What you need to do:
The only thing to report is how many lines of the data contain the word "Handlebars".

--- Data for this task Enclosed Below ---

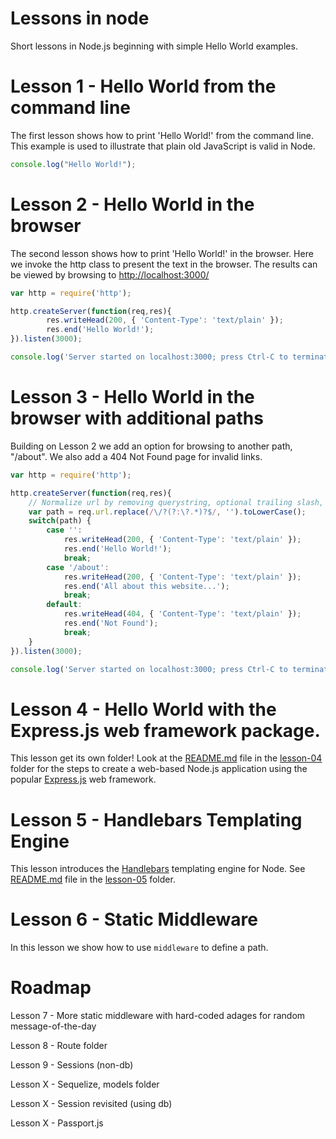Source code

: # Lessons in node
Short lessons in Node.js beginning with simple Hello World examples.

# Lesson 1 - Hello World from the command line
The first lesson shows how to print 'Hello World!' from the command line. 
This example is used to illustrate that plain old JavaScript is valid in Node.

```javascript
console.log("Hello World!");
```

# Lesson 2 - Hello World in the browser
The second lesson shows how to print 'Hello World!' in the browser. 
Here we invoke the http class to present the text in the browser.
The results can be viewed by browsing to [http://localhost:3000/](http://localhost:3000/)

```javascript
var http = require('http');

http.createServer(function(req,res){
        res.writeHead(200, { 'Content-Type': 'text/plain' });
        res.end('Hello World!');
}).listen(3000);

console.log('Server started on localhost:3000; press Ctrl-C to terminate....');
```

# Lesson 3 - Hello World in the browser with additional paths
Building on Lesson 2 we add an option for browsing to another path, "/about".
We also add a 404 Not Found page for invalid links.
```javascript
var http = require('http');

http.createServer(function(req,res){
	// Normalize url by removing querystring, optional trailing slash, and making it lowercase.
	var path = req.url.replace(/\/?(?:\?.*)?$/, '').toLowerCase();
	switch(path) {
		case '':
			res.writeHead(200, { 'Content-Type': 'text/plain' });
			res.end('Hello World!');
			break;
		case '/about':
			res.writeHead(200, { 'Content-Type': 'text/plain' });
			res.end('All about this website...');
			break;
		default:
			res.writeHead(404, { 'Content-Type': 'text/plain' });
			res.end('Not Found');
			break;
	}
}).listen(3000);

console.log('Server started on localhost:3000; press Ctrl-C to terminate....');
```


# Lesson 4 - Hello World with the Express.js web framework package.

This lesson get its own folder! Look at the [README.md](./lesson-04/README.md) file in the [lesson-04](./lesson-04) folder for the steps to create a web-based Node.js application using the popular [Express.js](https://expressjs.com/) web framework.


# Lesson 5 - Handlebars Templating Engine

This lesson introduces the [Handlebars](http://handlebarsjs.com) templating engine for Node. See [README.md](./lesson-05/README.md) file in the [lesson-05](./lesson-05) folder.


# Lesson 6 - Static Middleware

In this lesson we show how to use `middleware` to define a path.

# Roadmap

Lesson 7 - More static middleware with hard-coded adages for random message-of-the-day

Lesson 8 - Route folder

Lesson 9 - Sessions (non-db)

Lesson X - Sequelize, models folder

Lesson X - Session revisited (using db)

Lesson X - Passport.js
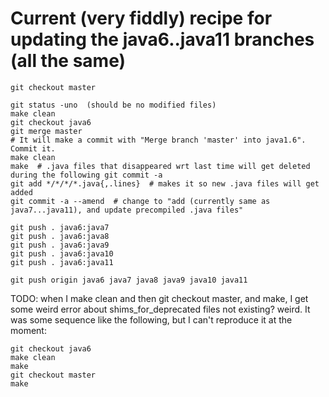 Current (very fiddly) recipe for updating the java6..java11 branches (all the same)
===================================================================================

```
git checkout master

git status -uno  (should be no modified files)
make clean
git checkout java6
git merge master
# It will make a commit with "Merge branch 'master' into java1.6".  Commit it.
make clean
make  # .java files that disappeared wrt last time will get deleted during the following git commit -a
git add */*/*/*.java{,.lines}  # makes it so new .java files will get added
git commit -a --amend  # change to "add (currently same as java7...java11), and update precompiled .java files"

git push . java6:java7
git push . java6:java8
git push . java6:java9
git push . java6:java10
git push . java6:java11

git push origin java6 java7 java8 java9 java10 java11
```


TODO: when I make clean and then git checkout master, and make,
I get some weird error about shims_for_deprecated files not existing? weird.
It was some sequence like the following, but I can't reproduce it at the moment:
```
git checkout java6
make clean
make
git checkout master
make
```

--- End of Enclosed Data for this task ---

Solution for this problem:
2